Le directeur d'un centre de transfusion sanguine veut augmenter ses stocks, et offre pour ce faire , une prime aux donneurs. Mais à sa stupéfaction, le nombre de donneurs s'effondre ! 
[...] Les gens agissent soit par intérêts soit par soucis moral, mais pas pour les deux à la fois ! 
[...] A partir de là, il peut aller en arrière, ou plus loin en avant : augmenter les primes pour que les donneurs reviennent. C'est cette seconde voie que le capitalisme a choisie depuis le tournant des années 1980. Il augmente les primes et durcit les peines pour inciter à l'effort. Ce faisant, il détruit la "valeur travail" : le souci de bien faire, d'être respecté par ses collègues... Dans presque tous les domaines, le travail est devenu ce qui est écrit dans les livres d'économie : un moyen désenchanté de gagner sa vie. Il n'est plus en soi une source de satisfaction.
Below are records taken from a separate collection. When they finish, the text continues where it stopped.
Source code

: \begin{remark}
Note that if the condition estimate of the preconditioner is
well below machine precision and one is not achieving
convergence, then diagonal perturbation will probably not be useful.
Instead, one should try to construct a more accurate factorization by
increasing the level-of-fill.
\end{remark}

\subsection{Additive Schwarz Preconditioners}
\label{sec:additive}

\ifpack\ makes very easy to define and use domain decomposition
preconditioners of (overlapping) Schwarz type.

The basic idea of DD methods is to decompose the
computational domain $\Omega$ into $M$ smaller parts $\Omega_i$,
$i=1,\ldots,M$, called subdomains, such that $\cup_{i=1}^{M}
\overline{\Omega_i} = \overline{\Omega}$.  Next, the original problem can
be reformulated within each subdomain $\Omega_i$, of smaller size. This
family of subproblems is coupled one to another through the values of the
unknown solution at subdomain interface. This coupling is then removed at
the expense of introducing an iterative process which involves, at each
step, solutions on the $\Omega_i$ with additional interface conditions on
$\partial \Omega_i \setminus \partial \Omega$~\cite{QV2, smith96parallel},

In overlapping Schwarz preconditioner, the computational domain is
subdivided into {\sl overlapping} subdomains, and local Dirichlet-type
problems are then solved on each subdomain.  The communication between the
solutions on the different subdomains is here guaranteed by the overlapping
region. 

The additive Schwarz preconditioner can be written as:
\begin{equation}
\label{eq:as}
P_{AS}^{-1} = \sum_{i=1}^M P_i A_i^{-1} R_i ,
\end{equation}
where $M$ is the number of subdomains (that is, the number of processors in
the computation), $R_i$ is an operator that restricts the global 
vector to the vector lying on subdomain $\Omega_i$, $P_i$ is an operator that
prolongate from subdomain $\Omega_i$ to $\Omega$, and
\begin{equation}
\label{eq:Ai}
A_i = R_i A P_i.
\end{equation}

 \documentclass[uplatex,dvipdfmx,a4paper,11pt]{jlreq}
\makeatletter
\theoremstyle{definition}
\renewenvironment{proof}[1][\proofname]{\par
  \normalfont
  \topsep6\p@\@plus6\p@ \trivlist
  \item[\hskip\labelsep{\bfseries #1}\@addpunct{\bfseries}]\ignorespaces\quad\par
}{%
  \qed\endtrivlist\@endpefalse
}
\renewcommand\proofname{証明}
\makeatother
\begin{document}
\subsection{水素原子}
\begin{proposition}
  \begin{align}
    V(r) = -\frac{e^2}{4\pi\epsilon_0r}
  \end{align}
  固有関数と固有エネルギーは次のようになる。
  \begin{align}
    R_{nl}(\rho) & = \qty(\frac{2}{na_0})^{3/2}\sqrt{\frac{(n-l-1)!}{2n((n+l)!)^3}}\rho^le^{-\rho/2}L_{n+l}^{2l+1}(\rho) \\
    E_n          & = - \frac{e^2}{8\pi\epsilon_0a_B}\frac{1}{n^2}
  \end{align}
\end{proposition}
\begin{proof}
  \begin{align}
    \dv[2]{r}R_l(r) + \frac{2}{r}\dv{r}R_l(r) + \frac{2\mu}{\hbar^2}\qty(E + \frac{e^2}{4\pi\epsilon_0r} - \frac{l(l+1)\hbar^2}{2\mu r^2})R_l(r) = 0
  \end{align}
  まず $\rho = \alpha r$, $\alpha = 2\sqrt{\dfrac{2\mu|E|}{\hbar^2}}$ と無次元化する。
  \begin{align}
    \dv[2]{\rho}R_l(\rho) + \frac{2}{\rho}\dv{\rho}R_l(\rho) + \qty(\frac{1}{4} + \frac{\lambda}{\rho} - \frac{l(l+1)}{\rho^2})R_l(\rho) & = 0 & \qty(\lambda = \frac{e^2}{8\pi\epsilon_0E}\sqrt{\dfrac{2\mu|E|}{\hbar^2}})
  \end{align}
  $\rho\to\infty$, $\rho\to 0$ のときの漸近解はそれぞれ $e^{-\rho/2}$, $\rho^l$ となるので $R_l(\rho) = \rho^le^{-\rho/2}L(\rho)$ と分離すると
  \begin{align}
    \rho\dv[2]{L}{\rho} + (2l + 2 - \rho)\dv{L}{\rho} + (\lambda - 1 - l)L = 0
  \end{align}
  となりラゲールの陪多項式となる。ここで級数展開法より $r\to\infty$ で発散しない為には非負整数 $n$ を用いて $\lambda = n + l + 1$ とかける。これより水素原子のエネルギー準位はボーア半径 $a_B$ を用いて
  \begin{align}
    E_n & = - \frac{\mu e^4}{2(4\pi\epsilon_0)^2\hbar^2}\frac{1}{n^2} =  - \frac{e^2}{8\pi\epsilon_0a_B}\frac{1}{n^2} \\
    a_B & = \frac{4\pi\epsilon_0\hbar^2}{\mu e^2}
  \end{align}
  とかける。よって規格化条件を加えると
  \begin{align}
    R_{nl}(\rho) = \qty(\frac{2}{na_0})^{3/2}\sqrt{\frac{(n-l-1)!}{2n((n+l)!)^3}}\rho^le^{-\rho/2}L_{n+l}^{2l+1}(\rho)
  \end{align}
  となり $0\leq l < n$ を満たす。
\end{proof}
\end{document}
En introduisant la variable économique, vous perdez le bénéfice de "l'homme moral". D'une certaine manière, c'est aussi ce que le politologue américain Robert Putman, a démontré dans son livre célèbre, Bowling alone, où il regrettait la déliquescence de l'esprit civique américain, à partir des années 1960.
Daniel COHEN, Le Nouvel Observateur, Hors-série, Le pouvoir et l'argent, 11/2012, p. 8.

Dans le livre qui rend [Albert Hirschman] mondialement célèbre, Exit, Voice and Loyalty [en1970], il montre que, même au sein du marché, les décisions des acteurs ne sont pas mues par le seul prix, mais aussi par des valeurs relevant du registre de la morale, comme l'attachement, la fidélité, etc.
Denis CLERC, Alternatives Economiques, 01/2013, p. 79.